How long will it take before these spaces are closed off to adolescents? With the internet, it takes one generation —meaning it’s the same people who first claimed the space for themselves and then close it off for their own children.

How pathetic can you get?

@dcoderlt when kids are complaining about being bullied out of proprietary social media platforms, that’s a _skill issue_. Come back when y’all are self hosting mumble rooms and closed irc servers.
@dcoderlt At some point, everywhere, someone will "think of the children"
@dcoderlt "being outside" and "touching grass" is the new youth space to go hang out and escape the elders "staying online" /j
@dcoderlt Eh, kinda? Framing it as a generational conflict is kinda reductive. It's not the adult class as a monolith pushing out kids, it's the corporate/monoculture influence trying to make things profitable to shareholders and palatable to the lowest common denominator.
Also, like, in the case of the internet, a lot of the adults around are the same kids that used it in their youth, seeing for themselves the consequences of this gentrification.
Also also, we've been using internet for porn as soon as we figured out how. So, like, there were always adults on the internet.
Also also also, the desire to push children out of internet spaces (among normal people) is largely a result of the monopolies controlling said spaces being unwilling to accommodate spaces for them, making their platforms a half-sanitised mess that can neither be safely enjoyed by children or freely used by adults.
Also also also also, a lot of the actual political pressure to push kids out of the internet spaces is from interest groups trying to strengthen state and corporate power rather than actually helping adults or kids.

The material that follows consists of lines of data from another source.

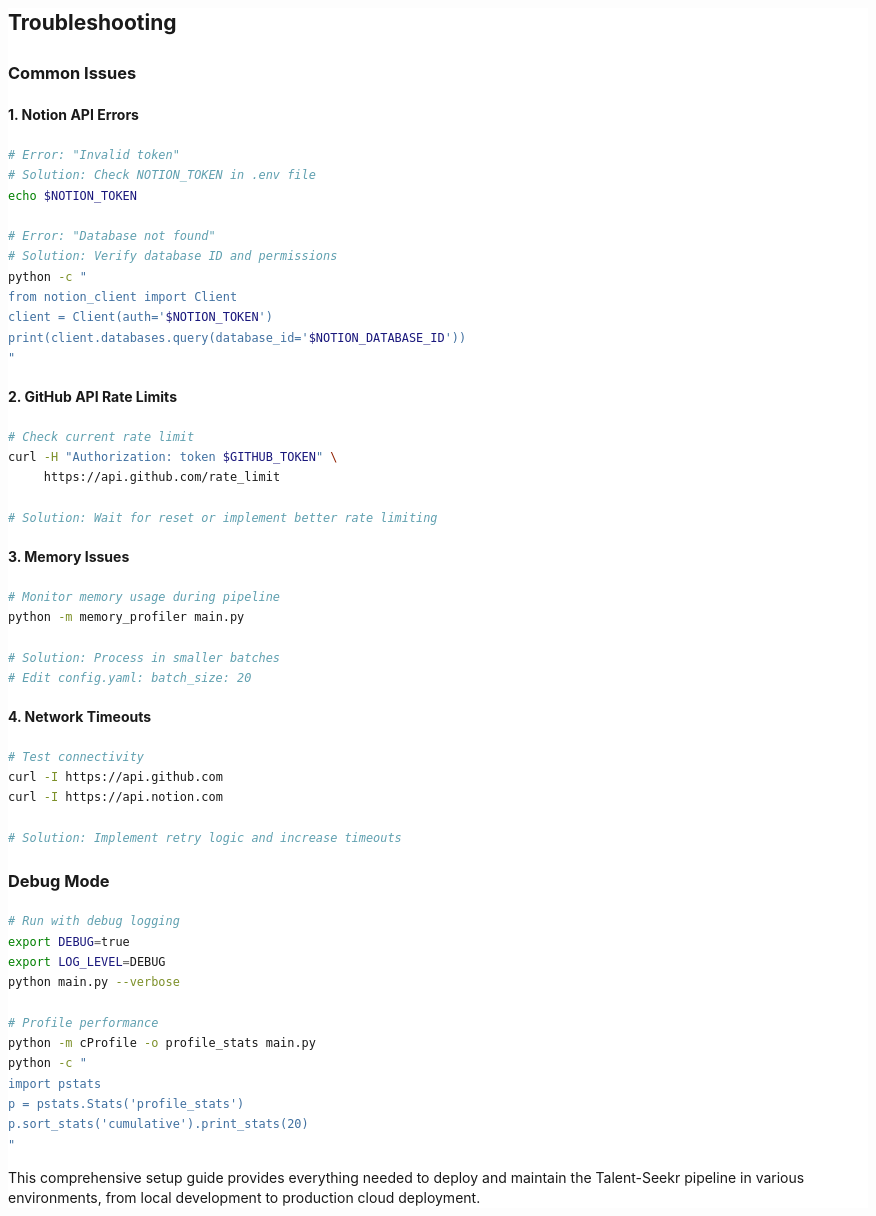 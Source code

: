 ## Troubleshooting

### Common Issues

#### 1. Notion API Errors
```bash
# Error: "Invalid token"
# Solution: Check NOTION_TOKEN in .env file
echo $NOTION_TOKEN

# Error: "Database not found"  
# Solution: Verify database ID and permissions
python -c "
from notion_client import Client
client = Client(auth='$NOTION_TOKEN')
print(client.databases.query(database_id='$NOTION_DATABASE_ID'))
"
```

#### 2. GitHub API Rate Limits
```bash
# Check current rate limit
curl -H "Authorization: token $GITHUB_TOKEN" \
     https://api.github.com/rate_limit

# Solution: Wait for reset or implement better rate limiting
```

#### 3. Memory Issues
```bash
# Monitor memory usage during pipeline
python -m memory_profiler main.py

# Solution: Process in smaller batches
# Edit config.yaml: batch_size: 20
```

#### 4. Network Timeouts
```bash
# Test connectivity
curl -I https://api.github.com
curl -I https://api.notion.com

# Solution: Implement retry logic and increase timeouts
```

### Debug Mode
```bash
# Run with debug logging
export DEBUG=true
export LOG_LEVEL=DEBUG
python main.py --verbose

# Profile performance
python -m cProfile -o profile_stats main.py
python -c "
import pstats
p = pstats.Stats('profile_stats')
p.sort_stats('cumulative').print_stats(20)
"
```

This comprehensive setup guide provides everything needed to deploy and maintain the Talent-Seekr pipeline in various environments, from local development to production cloud deployment.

@flesh @dcoderlt A lot of adults built the Internet and they weren’t making a space for kids to inhabit exclusively. It also wasn’t overtaken by kids to become “their space”. It was built by a lot of people of all ages for people of all ages, and a lot of people of all ages did populate it (and continue to). And then the corporations came and that’s when it really changed. Their presence continues to cause tidal movements of people within the Internet to relocate into different spaces.